Raw data START

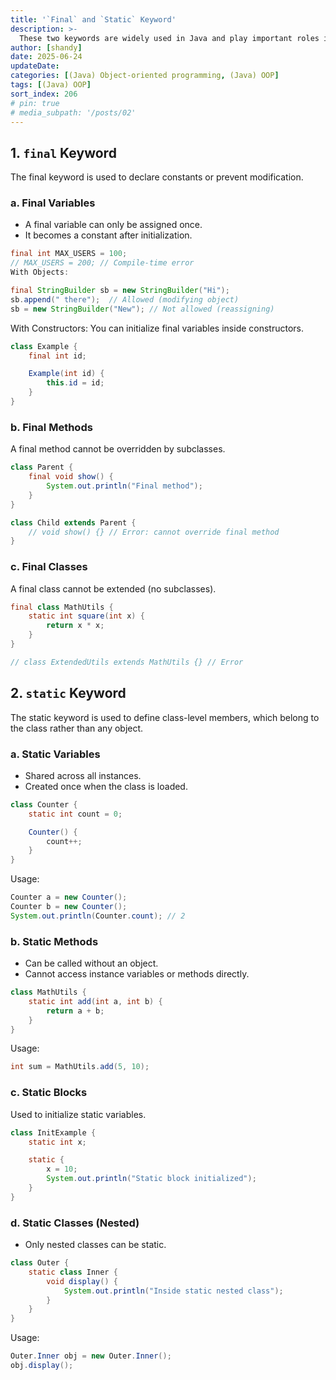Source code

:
 ```yaml
---
title: '`Final` and `Static` Keyword'
description: >-
  These two keywords are widely used in Java and play important roles in defining behavior for variables, methods, and classes.
author: [shandy]
date: 2025-06-24
updateDate:
categories: [(Java) Object-oriented programming, (Java) OOP]
tags: [(Java) OOP]
sort_index: 206
# pin: true
# media_subpath: '/posts/02'
---
```



## 1. `final` Keyword
The final keyword is used to declare constants or prevent modification.

### a. Final Variables
- A final variable can only be assigned once.
- It becomes a constant after initialization.

```java
final int MAX_USERS = 100;
// MAX_USERS = 200; // Compile-time error
With Objects:
```

```java
final StringBuilder sb = new StringBuilder("Hi");
sb.append(" there");  // Allowed (modifying object)
sb = new StringBuilder("New"); // Not allowed (reassigning)
```

With Constructors: You can initialize final variables inside constructors.

```java
class Example {
    final int id;

    Example(int id) {
        this.id = id;
    }
}
```

### b. Final Methods

A final method cannot be overridden by subclasses.

```java
class Parent {
    final void show() {
        System.out.println("Final method");
    }
}

class Child extends Parent {
    // void show() {} // Error: cannot override final method
}
```

### c. Final Classes

A final class cannot be extended (no subclasses).

```java
final class MathUtils {
    static int square(int x) {
        return x * x;
    }
}

// class ExtendedUtils extends MathUtils {} // Error
```

## 2. `static` Keyword
The static keyword is used to define class-level members, which belong to the class rather than any object.

### a. Static Variables
- Shared across all instances.
- Created once when the class is loaded.

```java
class Counter {
    static int count = 0;

    Counter() {
        count++;
    }
}
```
Usage:

```    java
Counter a = new Counter();
Counter b = new Counter();
System.out.println(Counter.count); // 2
```

### b. Static Methods
- Can be called without an object.
- Cannot access instance variables or methods directly.

```java
class MathUtils {
    static int add(int a, int b) {
        return a + b;
    }
}
```

Usage:
```java
int sum = MathUtils.add(5, 10);
```

### c. Static Blocks

Used to initialize static variables.

```java
class InitExample {
    static int x;

    static {
        x = 10;
        System.out.println("Static block initialized");
    }
}
```

### d. Static Classes (Nested)
- Only nested classes can be static.

```java
class Outer {
    static class Inner {
        void display() {
            System.out.println("Inside static nested class");
        }
    }
}
```

Usage:

```java
Outer.Inner obj = new Outer.Inner();
obj.display();
```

Raw data END

Work to be completed
Output exactly the span of lines from the top of the listing through the line holding "- Can be called without an object.", and leave every picture out.

Output for this task
Source code

:
 ```yaml
---
title: '`Final` and `Static` Keyword'
description: >-
  These two keywords are widely used in Java and play important roles in defining behavior for variables, methods, and classes.
author: [shandy]
date: 2025-06-24
updateDate:
categories: [(Java) Object-oriented programming, (Java) OOP]
tags: [(Java) OOP]
sort_index: 206
# pin: true
# media_subpath: '/posts/02'
---
```



## 1. `final` Keyword
The final keyword is used to declare constants or prevent modification.

### a. Final Variables
- A final variable can only be assigned once.
- It becomes a constant after initialization.

```java
final int MAX_USERS = 100;
// MAX_USERS = 200; // Compile-time error
With Objects:
```

```java
final StringBuilder sb = new StringBuilder("Hi");
sb.append(" there");  // Allowed (modifying object)
sb = new StringBuilder("New"); // Not allowed (reassigning)
```

With Constructors: You can initialize final variables inside constructors.

```java
class Example {
    final int id;

    Example(int id) {
        this.id = id;
    }
}
```

### b. Final Methods

A final method cannot be overridden by subclasses.

```java
class Parent {
    final void show() {
        System.out.println("Final method");
    }
}

class Child extends Parent {
    // void show() {} // Error: cannot override final method
}
```

### c. Final Classes

A final class cannot be extended (no subclasses).

```java
final class MathUtils {
    static int square(int x) {
        return x * x;
    }
}

// class ExtendedUtils extends MathUtils {} // Error
```

## 2. `static` Keyword
The static keyword is used to define class-level members, which belong to the class rather than any object.

### a. Static Variables
- Shared across all instances.
- Created once when the class is loaded.

```java
class Counter {
    static int count = 0;

    Counter() {
        count++;
    }
}
```
Usage:

```    java
Counter a = new Counter();
Counter b = new Counter();
System.out.println(Counter.count); // 2
```

### b. Static Methods
- Can be called without an object.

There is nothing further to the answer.